The kids all arrived home from school full of stories from their first days of school.  Sophie and Megan were thrilled about everything,  Jack had a look of fear on his face when describing his first day.  Jack has been blessed(although I think he would choose another word to describe it) with a very experienced, firm, authoritative type teacher.  I think he is going to learn a lot from her and she in turn will learn a lot from Jack.  As a mama it is always difficult to stand at the edge and watch your children learn to take flight as they realize the potential of their wing span…Jack is going to soar ,we know it, he just needs a little nudging! 

Wednesday morning went a little smoother even with Lucy awake.  She again woke early, before the kids, complaining of belly pain.  I called IR first thing Wednesday morning after e-mailing Dr. R on Tuesday, to see if they could get her in anytime after noon as I had to be home to get Sophie off of the bus before hand.  IR was booked solid all day and could not squeeze Lucy in until Thursday morning at nine.  Knowing that Lucy would most likely be awake at the crack of dawn, I agreed to the early morning time slot and felt more confident that if we could fix whatever problem she was having with her tube that she might just feel better and in turn sleep better.  Lucy’s tube was found to still be in position(yeah for Lucy!) but had an obstruction somewhere causing it to stop draining.  We went ahead and replaced her tube, which by the way only took ten minutes because  we could just thread the guide wire through her old tube and pull and replace it with a new one, once connected to drainage her j-tube  poured out over 200mls of bile…poor baby.  Lucy has been sleeping better since getting her new tubie,  I wish I had pushed harder to get it looked at sooner.

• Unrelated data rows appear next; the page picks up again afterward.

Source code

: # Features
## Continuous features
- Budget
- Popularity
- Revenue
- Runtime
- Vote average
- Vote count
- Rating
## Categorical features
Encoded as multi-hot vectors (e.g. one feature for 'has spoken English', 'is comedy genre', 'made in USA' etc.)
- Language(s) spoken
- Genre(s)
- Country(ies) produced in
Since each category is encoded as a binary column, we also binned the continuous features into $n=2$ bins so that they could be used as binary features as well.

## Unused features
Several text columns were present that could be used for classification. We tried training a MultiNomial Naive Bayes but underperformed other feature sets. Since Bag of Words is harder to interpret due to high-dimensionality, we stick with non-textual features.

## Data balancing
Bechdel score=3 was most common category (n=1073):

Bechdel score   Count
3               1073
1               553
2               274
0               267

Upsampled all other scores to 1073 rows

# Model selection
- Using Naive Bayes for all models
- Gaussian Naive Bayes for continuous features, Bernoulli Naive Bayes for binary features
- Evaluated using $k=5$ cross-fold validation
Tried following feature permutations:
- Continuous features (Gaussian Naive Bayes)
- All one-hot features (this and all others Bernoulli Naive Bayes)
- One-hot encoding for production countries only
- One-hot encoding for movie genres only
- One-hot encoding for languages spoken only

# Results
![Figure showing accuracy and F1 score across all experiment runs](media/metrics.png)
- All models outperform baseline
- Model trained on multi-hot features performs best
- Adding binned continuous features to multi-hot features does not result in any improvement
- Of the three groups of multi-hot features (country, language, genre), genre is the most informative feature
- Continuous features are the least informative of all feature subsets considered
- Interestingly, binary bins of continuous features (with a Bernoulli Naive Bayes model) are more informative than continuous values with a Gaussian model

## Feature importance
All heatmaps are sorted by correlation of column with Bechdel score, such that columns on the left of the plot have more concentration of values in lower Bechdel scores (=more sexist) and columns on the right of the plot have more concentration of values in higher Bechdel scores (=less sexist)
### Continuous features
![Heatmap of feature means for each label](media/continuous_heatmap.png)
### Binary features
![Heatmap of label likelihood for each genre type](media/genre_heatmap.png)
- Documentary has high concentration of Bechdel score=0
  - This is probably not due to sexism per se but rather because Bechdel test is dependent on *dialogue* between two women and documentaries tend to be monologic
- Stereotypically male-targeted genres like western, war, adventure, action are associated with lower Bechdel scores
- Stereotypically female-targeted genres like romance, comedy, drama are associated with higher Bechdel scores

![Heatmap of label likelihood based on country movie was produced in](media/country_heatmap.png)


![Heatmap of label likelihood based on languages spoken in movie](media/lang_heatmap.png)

We are working at getting back into the routine of tip-toeing early in the morning so as not to wake the sleeping Lucy and getting dressed for school.  Packing lunches now times three at least two days a week as Sophie is enrolled in an extended day program on Tuesdays and Thursdays.  Daily homework and reading logs that need to be signed and returned the following school day.  Getting used to new daily schedules, therapy schedules, nursing schedules, after school activity schedules, and eating dinner before 7:00pm so that we can have everyone that needs to be on a school bus the next morning in their beds by 8:00pm(this one is proving to be a bit more challenging). 

It is an unusual balance of normal and abnormal that we are both blessed and challenged to live with.